(ENTRIES PROVIDED)

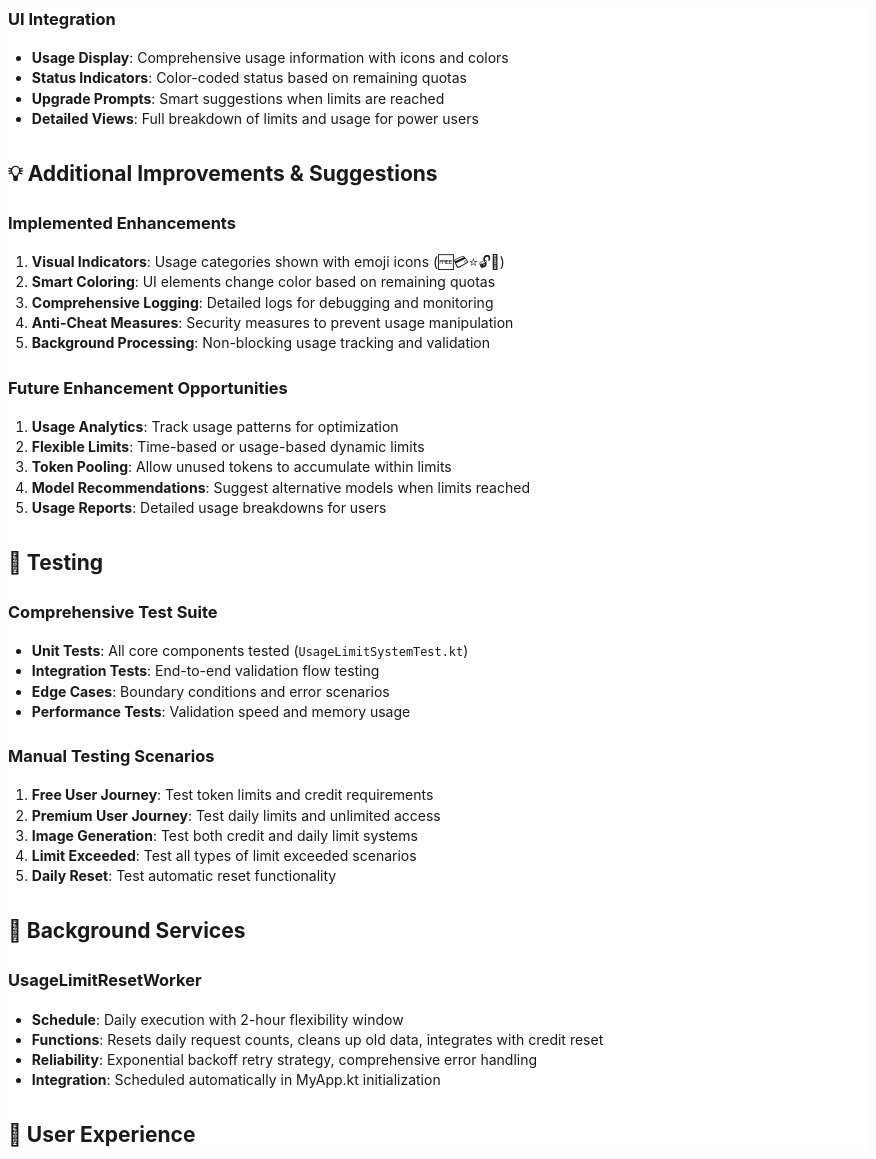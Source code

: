 ### UI Integration
- **Usage Display**: Comprehensive usage information with icons and colors
- **Status Indicators**: Color-coded status based on remaining quotas
- **Upgrade Prompts**: Smart suggestions when limits are reached
- **Detailed Views**: Full breakdown of limits and usage for power users

## 💡 Additional Improvements & Suggestions

### Implemented Enhancements
1. **Visual Indicators**: Usage categories shown with emoji icons (🆓💳⭐🔓🎨)
2. **Smart Coloring**: UI elements change color based on remaining quotas
3. **Comprehensive Logging**: Detailed logs for debugging and monitoring
4. **Anti-Cheat Measures**: Security measures to prevent usage manipulation
5. **Background Processing**: Non-blocking usage tracking and validation

### Future Enhancement Opportunities
1. **Usage Analytics**: Track usage patterns for optimization
2. **Flexible Limits**: Time-based or usage-based dynamic limits  
3. **Token Pooling**: Allow unused tokens to accumulate within limits
4. **Model Recommendations**: Suggest alternative models when limits reached
5. **Usage Reports**: Detailed usage breakdowns for users

## 🧪 Testing

### Comprehensive Test Suite
- **Unit Tests**: All core components tested (`UsageLimitSystemTest.kt`)
- **Integration Tests**: End-to-end validation flow testing
- **Edge Cases**: Boundary conditions and error scenarios
- **Performance Tests**: Validation speed and memory usage

### Manual Testing Scenarios
1. **Free User Journey**: Test token limits and credit requirements
2. **Premium User Journey**: Test daily limits and unlimited access
3. **Image Generation**: Test both credit and daily limit systems
4. **Limit Exceeded**: Test all types of limit exceeded scenarios
5. **Daily Reset**: Test automatic reset functionality

## 🔄 Background Services

### UsageLimitResetWorker
- **Schedule**: Daily execution with 2-hour flexibility window
- **Functions**: Resets daily request counts, cleans up old data, integrates with credit reset
- **Reliability**: Exponential backoff retry strategy, comprehensive error handling
- **Integration**: Scheduled automatically in MyApp.kt initialization

## 📱 User Experience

(End ENTRIES PROVIDED)

- [WHAT IS EXPECTED] Start at the line containing "- **Integration**: Scheduled". Repeat it and each line after it, word for word, to the end of the records.

- [TASK OUTPUT]
- **Integration**: Scheduled automatically in MyApp.kt initialization

## 📱 User Experience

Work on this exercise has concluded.